When it comes to financial statements prepared by a CPA (Certified Public Accountant), there are three levels of presentation:
Compilation – This is the lowest level and does not include any checking or verification of the numbers by the accounting firm. The numbers are merely “compiled” by the CPA.
Review – Some checking and “review” by the CPA.
Audit – The CPA performs analysis and verifications to authenticate the numbers.
Bond underwriters expect better prepared financials for higher amounts of surety credit. This means contractors that have large bonding lines must provide Audited company financial statements (FSs). Sureties and bankers are more confident when analyzing an audited FS – we assume everyone would have these high quality financial reports if it wasn’t for the cost.
Because of the time and human resources involved, a Review is less expensive than an Audit, and a Compilation is the least expensive of the three.
So in comes your contractor client who, for a number of reasons, decided to have a Compilation at the last fiscal year-end. Now a large project needs to be bonded, and from a size standpoint, the underwriter normally expects a Reviewed FS. If it is not practical to go back and upgrade the Compilation to a Review, what are your options?
The underwriter may be willing to work with the Compilation FS if some key elements are documented and / or verified. Such an analysis is the heart of the difference between a Compilation and a Review.
At the minimum the underwriter is likely to ask for proof of cash, aged receivables (A/R) and payables (A/P), and a Work in Process (WIP) Schedule. Let’s go over each one briefly.
Cash: If the FS date is 12/31, the idea would be to provide proof of the cash amount shown on the FS on that date. If the FS shows $52,125 cash, you need bank or brokerage statements adding up to that figure for 12/31.
A/R & A/P: These reports should be as of the FS date and add up to the receivable and payables listed on the FS. The A/R should be broken down by age showing how much is current, 60, 90, and over 90 days old. Retainages should be identified since they are not regular “trade receivables.” It is also beneficial to indicate which receivables were subsequently collected after the fiscal date.

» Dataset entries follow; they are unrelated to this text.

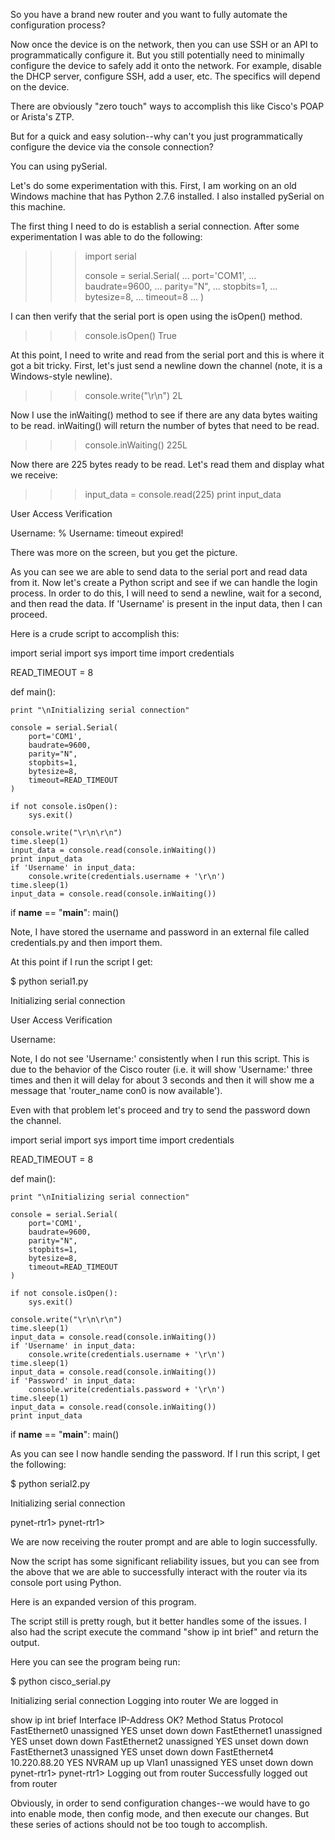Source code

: So you have a brand new router and you want to fully automate the configuration process?


Now once the device is on the network, then you can use SSH or an API to programmatically configure it. But you still potentially need to minimally configure the device to safely add it onto the network. For example, disable the DHCP server, configure SSH, add a user, etc. The specifics will depend on the device. 

There are obviously "zero touch" ways to accomplish this like Cisco's POAP or Arista's ZTP.


But for a quick and easy solution--why can't you just programmatically configure the device via the console connection?


You can using pySerial.


Let's do some experimentation with this. First, I am working on an old Windows machine that has Python 2.7.6 installed. I also installed pySerial on this machine.


The first thing I need to do is establish a serial connection. After some experimentation I was able to do the following:

>>> import serial
>>>
>>> console = serial.Serial(
...         port='COM1',
...         baudrate=9600,
...         parity="N",
...         stopbits=1,
...         bytesize=8,
...         timeout=8
...
)



I can then verify that the serial port is open using the isOpen() method.

>>> console.isOpen()
​True



At this point, I need to write and read from the serial port and this is where it got a bit tricky. First, let's just send a newline down the channel (note, it is a Windows-style newline).

>>> console.write("\r\n")
2L



Now I use the inWaiting() method to see if there are any data bytes waiting to be read. inWaiting() will return the number of bytes that need to be read.

>>> console.inWaiting()
225L


Now there are 225 bytes ready to be read. Let's read them and display what we receive:

>>> input_data = console.read(225)
>>> print input_data

User Access Verification

Username:
% Username:  timeout expired!



There was more on the screen, but you get the picture.


As you can see we are able to send data to the serial port and read data from it. Now let's create a Python script and see if we can handle the login process. In order to do this, I will need to send a newline, wait for a second, and then read the data. If 'Username' is present in the input data, then I can proceed.

Here is a crude script to accomplish this:

import serial
import sys
import time
import credentials

READ_TIMEOUT = 8

def main():

    print "\nInitializing serial connection"

    console = serial.Serial(
        port='COM1',
        baudrate=9600,
        parity="N",
        stopbits=1,
        bytesize=8,
        timeout=READ_TIMEOUT
    )

    if not console.isOpen():
        sys.exit()

    console.write("\r\n\r\n")
    time.sleep(1)
    input_data = console.read(console.inWaiting())
    print input_data
    if 'Username' in input_data:
        console.write(credentials.username + '\r\n')
    time.sleep(1)
    input_data = console.read(console.inWaiting())

if __name__ == "__main__":
    main()



Note, I have stored the username and password in an external file called credentials.py and then import them.

At this point if I run the script I get:

$ python serial1.py

Initializing serial connection


User Access Verification

Username:



Note, I do not see 'Username:' consistently when I run this script. This is due to the behavior of the Cisco router (i.e. it will show 'Username:' three times and then it will delay for about 3 seconds and then it will show me a message that 'router_name con0 is now available').

Even with that problem let's proceed and try to send the password down the channel.

import serial
import sys
import time
import credentials

READ_TIMEOUT = 8

def main():

    print "\nInitializing serial connection"

    console = serial.Serial(
        port='COM1',
        baudrate=9600,
        parity="N",
        stopbits=1,
        bytesize=8,
        timeout=READ_TIMEOUT
    )

    if not console.isOpen():
        sys.exit()

    console.write("\r\n\r\n")
    time.sleep(1)
    input_data = console.read(console.inWaiting())
    if 'Username' in input_data:
        console.write(credentials.username + '\r\n')
    time.sleep(1)
    input_data = console.read(console.inWaiting())
    if 'Password' in input_data:
        console.write(credentials.password + '\r\n')
    time.sleep(1)
    input_data = console.read(console.inWaiting())
    print input_data


if __name__ == "__main__":
    main()



As you can see I now handle sending the password. If I run this script, I get the following:

$ python serial2.py

Initializing serial connection


pynet-rtr1>
pynet-rtr1>



We are now receiving the router prompt and are able to login successfully.

Now the script has some significant reliability issues, but you can see from the above that we are able to successfully interact with the router via its console port using Python.



Here is an expanded version of this program.


The script still is pretty rough, but it better handles some of the issues. I also had the script execute the command "show ip int brief" and return the output.

Here you can see the program being run:

$ python cisco_serial.py

Initializing serial connection
Logging into router
We are logged in

show ip int brief
Interface           IP-Address      OK? Method Status     Protocol
FastEthernet0       unassigned      YES unset  down       down
FastEthernet1       unassigned      YES unset  down       down
FastEthernet2       unassigned      YES unset  down       down
FastEthernet3       unassigned      YES unset  down       down
FastEthernet4       10.220.88.20    YES NVRAM  up         up
Vlan1               unassigned      YES unset  down       down
pynet-rtr1>
pynet-rtr1>
Logging out from router
Successfully logged out from router



Obviously, in order to send configuration changes--we would have to go into enable mode, then config mode, and then execute our changes. But these series of actions should not be too tough to accomplish.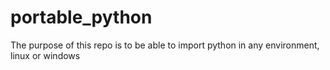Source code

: # portable_python
The purpose of this repo is to be able to import python in any environment, linux or windows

Payables should also be aged.
WIP Schedule: Needed as of the fiscal date to support the analysis of the company balance sheet.
This strategy is not as good as actually having a CPA Review, but the analysis performed by the underwriter could substitute for a Review and justify issuance of a bond. Plus, such services performed by the underwriter are free! So, even though this is not really an Audit or Review, you can think of it as the “World’s Cheapest Audit.” It can be just what you need to get a bond and keep moving forward with the file.
For the future, if similar sized bonds are likely, the client should plan on having a Review performed at the next fiscal year-end – it will help with surety and bank credit. Added bonus: The company will have better documents for management review and the accountants will provide professional guidance that is not included with a Compilation.